If I Hated My Step Father Why Did I Marry Him?
It happened so subtly. My mother was the strongest woman I have ever known. But at home, behind closed doors, the shrieking, crying and slapping was a reguler occurance.
She belonged to the Daughters of Revolution in the 60’s, spoke and wrote about the importance of being an independent woman. She took us to Ballet, Opera, Plays, and made sure we were hugged and loved. But even she could not get in the way of my step father’s strict, bitter and abusive behavior. Silently we downloaded her lessons.
My sisters and I saw the contradictions, watched and accepted with confusion. Behind closed bed room doors we vowed when it was our time to marry; it would be with a good and compassionate partner. Mother was a Dynamo Executive. She was dark, beautiful and brilliant. Yet the information we were downloading from her example led us each to the arms of men just like our step father. We pointed it out to each other. In blind denial we refused to see the similarities in our own marriages. Strong vibrant women, each of us, we stayed in the confines of home abuse.

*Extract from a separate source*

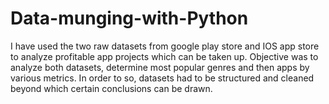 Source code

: # Data-munging-with-Python
I have used the two raw datasets from google play store and IOS app store to analyze profitable app projects which can be taken up. Objective was to analyze both datasets, determine most popular genres and then apps by various metrics. In order to so, datasets had to be structured and cleaned beyond which  certain conclusions can be drawn.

I saw my little boy sucking his thumb in bewilderment as my first husband and I fought and screamed. I told myself it was the right thing to do to stay in the marriage any way…for my son. I watched him go outside and imitate his father’s angry behavior. The home abuse led me to constant crying jags….just like my mother. My attitude of weakness in the home encouraged my X to be at his worse…..just like my step father. Mean while each of my 3 sisters were experiencing marriages with the same abusive dynamics. Mother watched, helpless.
Eventually each of us left our carbon copy step father, shocked, dismayed, and wondering how we could have ever walked into the arms of abuse. It made no sense. We each made the choice to be the best mothers we could be, emulating every beautiful and strong quality of our mother. But our life lessons taught us to be strong women, it is better to be alone then give our children the example that it is ok to live in anger, tears and violence. As mothers none of us can be perfect. To be a mother is to choose to be a teacher. Every single action we do is being watched, studied and emulated.
At 55 I am wiser and have married the man I envisioned myself with as a teenager.